= TASK REQUIREMENTS =
Once you reach the line containing "### SetUpdated" in the entries below, write out that line and each one after it down to the line containing "(o *FeedNotification) HasType()", exactly and with nothing added.
▽
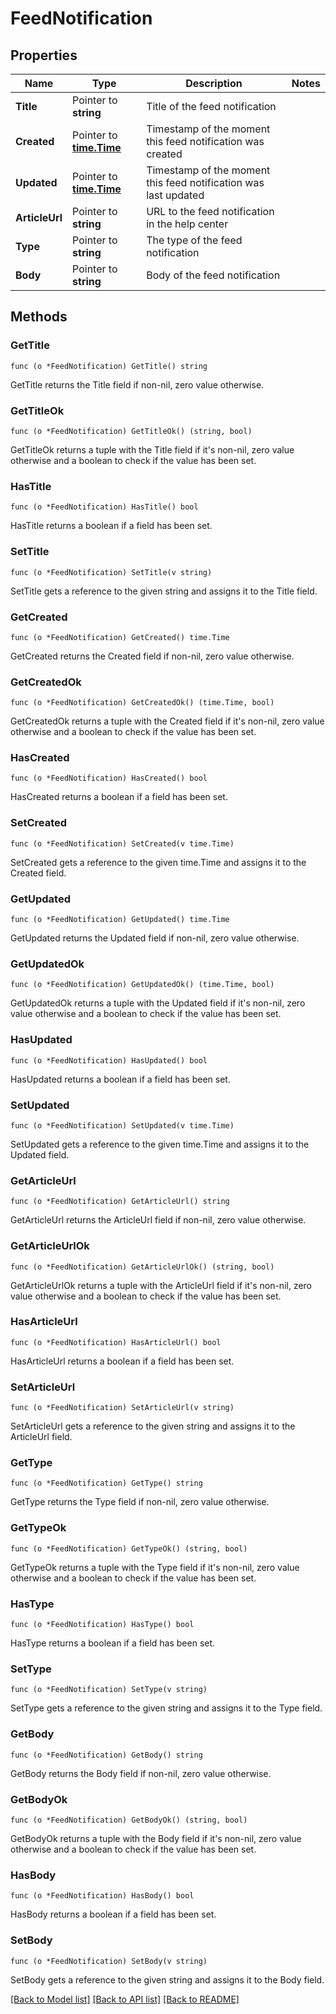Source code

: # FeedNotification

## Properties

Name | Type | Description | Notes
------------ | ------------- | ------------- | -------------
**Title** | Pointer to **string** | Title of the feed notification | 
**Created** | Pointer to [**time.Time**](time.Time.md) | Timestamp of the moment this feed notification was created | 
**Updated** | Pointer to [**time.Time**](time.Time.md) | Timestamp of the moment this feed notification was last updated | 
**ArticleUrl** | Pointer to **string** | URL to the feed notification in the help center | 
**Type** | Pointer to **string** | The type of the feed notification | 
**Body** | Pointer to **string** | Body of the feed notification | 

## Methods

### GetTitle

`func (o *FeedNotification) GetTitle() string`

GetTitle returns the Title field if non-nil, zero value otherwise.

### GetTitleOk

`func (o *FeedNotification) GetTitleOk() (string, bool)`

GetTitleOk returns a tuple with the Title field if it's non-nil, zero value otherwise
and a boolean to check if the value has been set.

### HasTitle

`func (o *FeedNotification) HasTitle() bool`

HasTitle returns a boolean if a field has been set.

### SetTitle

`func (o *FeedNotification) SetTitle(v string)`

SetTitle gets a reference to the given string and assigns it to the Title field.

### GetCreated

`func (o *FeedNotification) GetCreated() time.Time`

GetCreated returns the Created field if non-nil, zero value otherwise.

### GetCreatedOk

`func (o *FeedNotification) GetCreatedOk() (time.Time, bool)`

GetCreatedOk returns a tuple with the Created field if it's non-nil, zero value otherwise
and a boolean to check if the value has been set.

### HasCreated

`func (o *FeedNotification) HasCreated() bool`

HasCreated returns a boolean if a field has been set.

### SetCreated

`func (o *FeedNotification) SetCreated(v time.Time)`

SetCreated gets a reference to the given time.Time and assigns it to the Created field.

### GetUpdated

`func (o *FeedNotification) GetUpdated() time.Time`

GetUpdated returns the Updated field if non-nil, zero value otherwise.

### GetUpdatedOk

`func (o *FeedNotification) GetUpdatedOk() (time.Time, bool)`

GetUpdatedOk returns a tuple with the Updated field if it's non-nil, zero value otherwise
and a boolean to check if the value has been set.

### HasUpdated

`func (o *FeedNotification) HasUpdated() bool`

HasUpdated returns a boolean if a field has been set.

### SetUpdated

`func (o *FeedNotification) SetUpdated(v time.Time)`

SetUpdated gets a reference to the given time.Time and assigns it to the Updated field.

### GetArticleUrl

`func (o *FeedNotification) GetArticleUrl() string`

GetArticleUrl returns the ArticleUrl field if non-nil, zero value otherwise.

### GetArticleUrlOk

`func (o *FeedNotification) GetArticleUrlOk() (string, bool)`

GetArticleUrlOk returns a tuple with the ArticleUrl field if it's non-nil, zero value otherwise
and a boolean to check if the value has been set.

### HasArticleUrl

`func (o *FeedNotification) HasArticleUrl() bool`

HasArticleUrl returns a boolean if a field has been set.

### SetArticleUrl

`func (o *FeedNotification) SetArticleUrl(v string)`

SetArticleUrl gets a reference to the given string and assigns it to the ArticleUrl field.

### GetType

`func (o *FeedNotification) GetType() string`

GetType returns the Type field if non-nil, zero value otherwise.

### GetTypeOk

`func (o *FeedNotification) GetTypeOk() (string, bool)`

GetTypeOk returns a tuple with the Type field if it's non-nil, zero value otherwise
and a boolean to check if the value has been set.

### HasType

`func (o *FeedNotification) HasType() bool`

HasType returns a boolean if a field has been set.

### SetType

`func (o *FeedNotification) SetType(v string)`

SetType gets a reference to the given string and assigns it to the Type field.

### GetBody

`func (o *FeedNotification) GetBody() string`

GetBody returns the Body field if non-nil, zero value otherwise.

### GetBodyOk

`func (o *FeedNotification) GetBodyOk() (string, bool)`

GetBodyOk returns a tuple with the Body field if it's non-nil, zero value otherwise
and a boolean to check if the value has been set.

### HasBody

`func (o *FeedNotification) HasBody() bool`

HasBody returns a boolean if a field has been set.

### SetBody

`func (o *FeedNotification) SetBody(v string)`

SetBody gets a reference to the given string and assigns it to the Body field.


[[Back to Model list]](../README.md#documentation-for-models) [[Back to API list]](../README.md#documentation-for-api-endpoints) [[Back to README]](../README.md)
△
= RESULT FOR THIS TASK =
### SetUpdated

`func (o *FeedNotification) SetUpdated(v time.Time)`

SetUpdated gets a reference to the given time.Time and assigns it to the Updated field.

### GetArticleUrl

`func (o *FeedNotification) GetArticleUrl() string`

GetArticleUrl returns the ArticleUrl field if non-nil, zero value otherwise.

### GetArticleUrlOk

`func (o *FeedNotification) GetArticleUrlOk() (string, bool)`

GetArticleUrlOk returns a tuple with the ArticleUrl field if it's non-nil, zero value otherwise
and a boolean to check if the value has been set.

### HasArticleUrl

`func (o *FeedNotification) HasArticleUrl() bool`

HasArticleUrl returns a boolean if a field has been set.

### SetArticleUrl

`func (o *FeedNotification) SetArticleUrl(v string)`

SetArticleUrl gets a reference to the given string and assigns it to the ArticleUrl field.

### GetType

`func (o *FeedNotification) GetType() string`

GetType returns the Type field if non-nil, zero value otherwise.

### GetTypeOk

`func (o *FeedNotification) GetTypeOk() (string, bool)`

GetTypeOk returns a tuple with the Type field if it's non-nil, zero value otherwise
and a boolean to check if the value has been set.

### HasType

`func (o *FeedNotification) HasType() bool`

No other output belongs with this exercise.